Paciente de 13 anos de idade, sexo masculino, com história de edema em região de olhos e membros inferiores há cerca de 2 semanas, chegou a usar anti-histamínico como tratamento empírico de angioedema. Há 7 dias apresenta urina avermelhada e progressivamente em menor quantidade. Teve quadro de faringite há cerca de 3 semanas:

 

       Pressão arterial: 150 x 90 mmHg.

       Frequência cardíaca: 86 bpm.

       Aparelho respiratório: MV+, sem RA.

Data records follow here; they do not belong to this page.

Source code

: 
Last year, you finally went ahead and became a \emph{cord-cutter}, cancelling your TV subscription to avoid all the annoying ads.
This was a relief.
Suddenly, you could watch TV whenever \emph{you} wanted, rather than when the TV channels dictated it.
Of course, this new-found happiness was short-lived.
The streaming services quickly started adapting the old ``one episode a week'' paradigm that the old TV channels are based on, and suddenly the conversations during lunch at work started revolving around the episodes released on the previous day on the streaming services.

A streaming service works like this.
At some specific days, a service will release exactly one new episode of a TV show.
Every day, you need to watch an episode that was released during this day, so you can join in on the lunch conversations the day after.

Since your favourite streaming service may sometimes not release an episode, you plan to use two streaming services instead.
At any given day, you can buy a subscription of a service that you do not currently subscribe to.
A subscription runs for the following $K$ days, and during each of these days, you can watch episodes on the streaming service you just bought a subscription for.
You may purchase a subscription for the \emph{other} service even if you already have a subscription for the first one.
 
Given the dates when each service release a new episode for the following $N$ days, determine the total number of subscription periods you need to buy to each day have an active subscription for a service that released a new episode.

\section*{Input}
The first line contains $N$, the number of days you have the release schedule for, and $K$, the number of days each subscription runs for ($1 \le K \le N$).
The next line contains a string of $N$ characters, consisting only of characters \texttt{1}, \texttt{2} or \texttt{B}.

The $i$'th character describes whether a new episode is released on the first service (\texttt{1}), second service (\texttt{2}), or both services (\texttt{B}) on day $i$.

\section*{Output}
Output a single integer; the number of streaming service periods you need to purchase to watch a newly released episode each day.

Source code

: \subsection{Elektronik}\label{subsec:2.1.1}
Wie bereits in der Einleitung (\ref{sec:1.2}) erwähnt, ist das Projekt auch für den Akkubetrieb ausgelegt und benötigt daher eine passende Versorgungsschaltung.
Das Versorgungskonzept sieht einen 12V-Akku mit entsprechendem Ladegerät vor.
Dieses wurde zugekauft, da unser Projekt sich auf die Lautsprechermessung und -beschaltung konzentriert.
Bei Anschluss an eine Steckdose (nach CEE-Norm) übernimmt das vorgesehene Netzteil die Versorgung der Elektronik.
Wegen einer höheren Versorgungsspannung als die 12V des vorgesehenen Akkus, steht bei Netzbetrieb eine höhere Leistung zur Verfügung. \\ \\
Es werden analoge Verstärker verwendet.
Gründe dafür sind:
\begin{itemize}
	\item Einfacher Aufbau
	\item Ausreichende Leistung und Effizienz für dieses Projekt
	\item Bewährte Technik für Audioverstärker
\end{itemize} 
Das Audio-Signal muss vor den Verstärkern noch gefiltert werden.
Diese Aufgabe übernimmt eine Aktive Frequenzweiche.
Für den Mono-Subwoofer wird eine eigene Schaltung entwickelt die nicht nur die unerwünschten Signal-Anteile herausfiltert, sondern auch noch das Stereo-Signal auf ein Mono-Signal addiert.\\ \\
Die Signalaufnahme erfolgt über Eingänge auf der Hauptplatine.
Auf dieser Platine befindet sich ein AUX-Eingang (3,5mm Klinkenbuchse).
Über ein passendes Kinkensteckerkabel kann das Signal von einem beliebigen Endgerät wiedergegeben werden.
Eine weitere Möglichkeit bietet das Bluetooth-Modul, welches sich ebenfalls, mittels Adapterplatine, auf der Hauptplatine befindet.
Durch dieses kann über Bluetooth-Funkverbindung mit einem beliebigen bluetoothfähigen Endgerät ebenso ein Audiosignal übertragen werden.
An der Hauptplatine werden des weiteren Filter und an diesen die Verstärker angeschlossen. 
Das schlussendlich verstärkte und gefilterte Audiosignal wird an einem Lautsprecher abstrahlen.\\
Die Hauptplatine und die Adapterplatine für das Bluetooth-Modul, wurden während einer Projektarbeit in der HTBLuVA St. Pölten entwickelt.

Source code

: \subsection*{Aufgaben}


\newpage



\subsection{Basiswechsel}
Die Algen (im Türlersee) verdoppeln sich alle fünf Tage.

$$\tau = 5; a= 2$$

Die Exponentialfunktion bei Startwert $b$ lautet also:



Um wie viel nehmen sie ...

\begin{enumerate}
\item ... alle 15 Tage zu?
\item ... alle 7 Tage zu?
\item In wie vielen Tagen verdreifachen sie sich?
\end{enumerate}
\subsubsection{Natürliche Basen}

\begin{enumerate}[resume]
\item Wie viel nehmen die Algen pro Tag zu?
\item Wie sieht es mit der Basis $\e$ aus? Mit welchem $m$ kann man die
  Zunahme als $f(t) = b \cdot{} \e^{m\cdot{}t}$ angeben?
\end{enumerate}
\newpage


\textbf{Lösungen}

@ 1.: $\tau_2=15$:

       Aparelho cardiovascular: 2BRNF, sem sopros.

       Trato gastrointestinal: plano, flácido, RHA+, DB negativo.

       Membros inferiores: pulso +, edema ++/4.

 

COMENTÁRIOS

Paciente com quadro de edema tanto em região de olhos e membros inferiores, apresenta-se ainda com valores pressóricos elevados para idade e achado de urina escurecida e em quantidade diminuída. Considerando-se tais achados, a principal hipótese é de glomerulonefrite, o que sugere, portanto, uma síndrome nefrítica, cujas características são:

 

       presença da tríade hematúria, HAS e oligúria;

       pacientes podendo apresentar edema como pacientes com síndrome nefrótica, embora em geral, em menor intensidade e secundários a hipervolemia e não a hipoalbuminemia;

       alteração da função renal pode ocorrer durante a evolução; caso haja perda rápida com evolução para disfunção renal em poucas semanas ou meses, pode ser caracterizado o quadro chamado de glomerulonefrite rapidamente progressiva.

 

Inicialmente, foram solicitados os seguintes exames:

 

       urina 1: hematúria com dismorfismo eritrocitário com proteinúria discreta;

       ureia: 40 mg/dL;

       creatinina: 1 mg/dL;

       proteinúria de 24 horas: 1,1 g/24 horas.

 

Os exames confirmam presença de hematúria glomerular (caracterizada por dismorfismo eritrocitário) sem proteinúria significativa, o que confirma o diagnóstico de síndrome nefrítica.

A síndrome nefrítica cursa com intensa inflamação e proliferação glomerular tanto de células do próprio glomérulo, quanto de células inflamatórias infiltrantes extraglomerulares.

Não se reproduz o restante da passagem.